In a world marked by conflicts in Ukraine and Gaza, Islamic terrorism returned to the scene last Friday in Moscow after the attack on a concert hall in the Russian capital, in which at least 137 people died. An attack that caught Russian intelligence off guard and that, despite the Kremlin’s efforts to link it with Ukrainewas claimed by the Islamic State of Khorasan, something that US intelligence also points out.
He Islamic State of Khorasan (ISIS-K, for its acronym in English) has gone unnoticed in recent years by the West, weakened since 2018 by its confrontations with the United States and the Taliban, against whom they have great enmity. However, they have never stopped being a major threat in the Middle East and to Russia. What is ISIS-K, who forms it and why is Russia one of its main objectives?
ISIS-K emerged as a branch of the Islamic State
The Islamic State is made up of a large number of subgroups, cells and agents with their own origins, united by their Sunni Islamist, fundamentalist and jihadist nature.
One of them is the Islamic State of Khorasan, which receives its name from an ancient historical region located between Iran, Turkmenistan and Afghanistan (a term out of use outside jihadist circles). Formed by radicalized militants from different areas of the Middle East, was born as a branch of ISIS in Afghanistan and began to operate in that country and in Syria, in the context of the civil war in the country.
In a short time they began to gain notoriety for their extreme brutality and their indiscriminate attacks on the civilian population and against Western, international and humanitarian objectives, including attacks on mosques in Afghanistan. Although as of 2018 they lost power due to their clashes with US forces deployed in the Middle East and with the Taliban, they have continued to be one of the most active ISIS cells in the region: a UN report in 2021 It estimated its members between 1,500 and 2,200.

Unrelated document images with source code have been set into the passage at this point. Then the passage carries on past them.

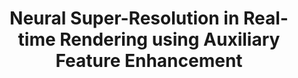 ---
title: "Neural Super-Resolution in Real-time Rendering using Auxiliary Feature Enhancement"
collection: publications
# permalink: '#'
venue: 'Journal of Database Management'
paperurl: '#'
authors: '<b>Zhihua Zhong</b>, Guanlin Chen, Rui Wang, Yuchi Huo' 
project: 'https://isaac-paradox.github.io/FuseSR/'
code: '#'
dataset: '#'
---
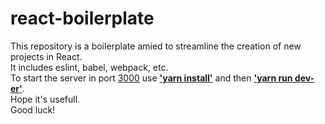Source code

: # react-boilerplate

This repository is a boilerplate amied to streamline the creation of new projects in React.</br>
It includes eslint, babel, webpack, etc.</br>
To start the server in port <u>3000</u> use <b><u>'yarn install'</u></b> and then <b><u>'yarn run dev-er'</u></b>.</br>
Hope it's usefull.</br>
Good luck!
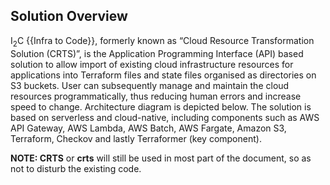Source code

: ## Solution Overview

I<sub>2</sub>C {{Infra to Code}}, formerly known as “Cloud Resource Transformation Solution (CRTS)”, is the Application Programming Interface (API) based solution to allow import of existing cloud infrastructure resources for applications into Terraform files and state files organised as directories on S3 buckets. User can subsequently manage and maintain the cloud resources programmatically, thus reducing human errors and increase speed to change. Architecture diagram is depicted below. The solution is based on serverless and cloud-native, including components such as AWS API Gateway, AWS Lambda, AWS Batch, AWS Fargate, Amazon S3, Terraform, Checkov and lastly Terraformer (key component).

**NOTE: CRTS** or **crts** will still be used in most part of the document, so as not to disturb the existing code.
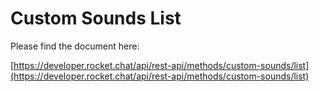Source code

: # Custom Sounds List

Please find the document here: 

[https://developer.rocket.chat/api/rest-api/methods/custom-sounds/list](https://developer.rocket.chat/api/rest-api/methods/custom-sounds/list)

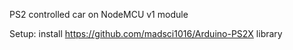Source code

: PS2 controlled car on NodeMCU v1 module

Setup:
install https://github.com/madsci1016/Arduino-PS2X library
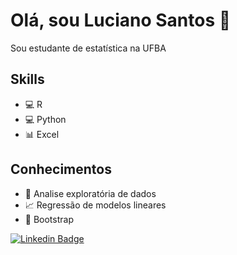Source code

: # Olá, sou Luciano Santos 👋

Sou estudante de estatística na UFBA

## Skills
- 💻 R
- 💻 Python
- 📊 Excel

## Conhecimentos
- 🧮 Analise exploratória de dados
- 📈 Regressão de modelos lineares
- 📑 Bootstrap

[![Linkedin Badge](https://img.shields.io/badge/-Luciano_Santana_dos_Santos-0099CC?style=flat&logo=Linkedin&logoColor=white&link=https://www.linkedin.com/in/lucian-sant)](https://www.linkedin.com/in/luciano-sant)


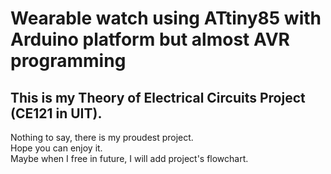 # Wearable watch using ATtiny85 with Arduino platform but almost AVR programming
## This is my Theory of Electrical Circuits Project (CE121 in UIT).
Nothing to say, there is my proudest project. \
Hope you can enjoy it. \
Maybe when I free in future, I will add project's flowchart.
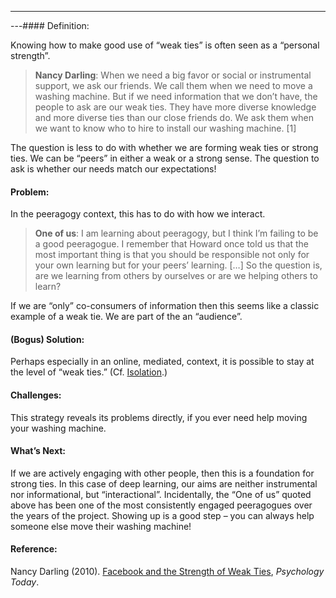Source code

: ---
---#### Definition:

Knowing how to make good use of “weak ties” is often seen as a “personal
strength”.

> **Nancy Darling**: When we need a big favor or social or instrumental
> support, we ask our friends. We call them when we need to move a
> washing machine. But if we need information that we don’t have, the
> people to ask are our weak ties. They have more diverse knowledge and
> more diverse ties than our close friends do. We ask them when we want
> to know who to hire to install our washing machine.
> <span>[</span>1<span>]</span>

The question is less to do with whether we are forming weak ties or
strong ties. We can be “peers” in either a weak or a strong sense. The
question to ask is whether our needs match our expectations!

#### Problem:

In the peeragogy context, this has to do with how we interact.

> **One of us**: I am learning about peeragogy, but I think I’m failing
> to be a good peeragogue. I remember that Howard once told us that the
> most important thing is that you should be responsible not only for
> your own learning but for your peers’ learning.
> <span>[</span>…<span>]</span> So the question is, are we learning from
> others by ourselves or are we helping others to learn?

If we are “only” co-consumers of information then this seems like a
classic example of a weak tie. We are part of the an “audience”.

#### (Bogus) Solution:

Perhaps especially in an online, mediated, context, it is possible to
stay at the level of “weak ties.” (Cf.
[Isolation](http://peeragogy.org/antipatterns/isolation/).)

#### Challenges:

This strategy reveals its problems directly, if you ever need help
moving your washing machine.

#### What’s Next:

If we are actively engaging with other people, then this is a foundation
for strong ties. In this case of deep learning, our aims are neither
instrumental nor informational, but “interactional”. Incidentally, the
“One of us” quoted above has been one of the most consistently engaged
peeragogues over the years of the project. Showing up is a good step –
you can always help someone else move their washing machine!

#### Reference:

Nancy Darling (2010). [Facebook and the Strength of Weak
Ties](http://www.psychologytoday.com/blog/thinking-about-kids/201005/facebook-and-the-strength-weak-ties),
*Psychology Today*.

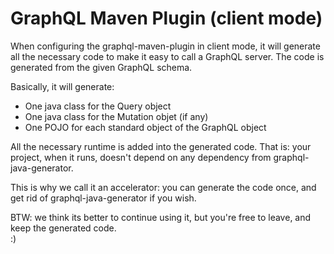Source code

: # GraphQL Maven Plugin (client mode)

When configuring the graphql-maven-plugin in client mode, it will generate all the necessary code to make it easy to call a GraphQL server. The code is generated from the given GraphQL schema. 

Basically, it will generate:

* One java class for the Query object
* One java class for the Mutation objet (if any)
* One POJO for each standard object of the GraphQL object

All the necessary runtime is added into the generated code. That is: your project, when it runs, doesn't depend on any dependency from graphql-java-generator.

This is why we call it an accelerator: you can generate the code once, and get rid of graphql-java-generator if you wish.

BTW: we think its better to continue using it, but you're free to leave, and keep the generated code.  
:)

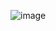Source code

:![image](https://user-images.githubusercontent.com/95200335/195334772-465ca42e-63d8-4adc-81a5-14e8a7114872.png)
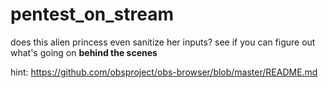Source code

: # pentest_on_stream

does this alien princess even sanitize her inputs?
see if you can figure out what's going on **behind the scenes**

hint: https://github.com/obsproject/obs-browser/blob/master/README.md
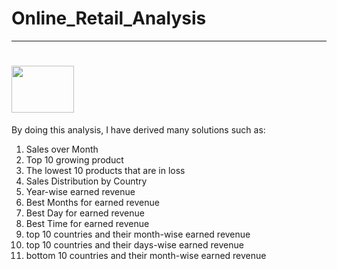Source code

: # Online_Retail_Analysis
------------------------
# <img src="https://github.com/tanya88099/Online_Retail_Analysis/assets/86092373/9471af35-eef1-4717-9594-0e50c330b97c" width = "100" height="75">

By doing this analysis, I have derived many solutions such as:
1. Sales over Month
2. Top 10 growing product
3. The lowest 10 products that are in loss
4. Sales Distribution by Country
5. Year-wise earned revenue
6. Best Months for earned revenue
7. Best Day for earned revenue
8. Best Time for earned revenue
9. top 10 countries and their month-wise earned revenue
10. top 10 countries and their days-wise earned revenue
11. bottom 10 countries and  their month-wise earned revenue



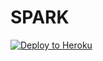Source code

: # SPARK



[![Deploy to Heroku](https://www.herokucdn.com/deploy/button.png)](https://heroku.com/deploy)
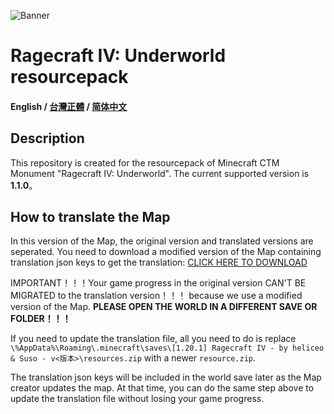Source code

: ![Banner](https://ctmrepository.com/map_img/6926650110728662.PNG)

# Ragecraft IV: Underworld resourcepack
#### English / [台灣正體](https://github.com/champsing/Ragecraft-IV-resourcepack/blob/master/readme/README_tw.md) / [简体中文](https://github.com/champsing/Ragecraft-IV-resourcepack/blob/master/readme/README_cn.md)

## Description
This repository is created for the resourcepack of Minecraft CTM Monument "Ragecraft IV: Underworld".
The current supported version is **1.1.0**。

## How to translate the Map
In this version of the Map, the original version and translated versions are seperated. You need to download a modified version of the Map containing translation json keys to get the translation: [CLICK HERE TO DOWNLOAD]()

IMPORTANT！！！Your game progress in the original version CAN'T BE MIGRATED to the translation version！！！ because we use a modified version of the Map. **PLEASE OPEN THE WORLD IN A DIFFERENT SAVE OR FOLDER！！！**

If you need to update the translation file, all you need to do is replace `\%AppData%\Roaming\.minecraft\saves\[1.20.1] Ragecraft IV - by heliceo & Suso - v<版本>\resources.zip` with a newer `resource.zip`.

The translation json keys will be included in the world save later as the Map creator updates the map. At that time, you can do the same step above to update the translation file without losing your game progress.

American intelligence, in fact, had not lost sight of them: last March, General Michael Kurilla, of the United States Central Command, alerted Congress that The group was developing its capacity to attack in Europe and Asiaand that in six months he would be able to do it “with little or no warning,” as reported by Reuters.
Russia and the Taliban, in the spotlight
The taliban They are, since the origins of ISIS-K, one of his main enemies beyond Western countries. In fact, many of its militants are Taliban dissatisfied with the Afghan regime for not being extremist enough, as explained by Newtral.
The peace talks between the United States and the Taliban in 2020 increased the enmity between ISIS-K and the current Kabul regime, making them its main enemies. That’s where Russia comes in: ISIS-K considers the Kremlin one of the main allies of the Taliban.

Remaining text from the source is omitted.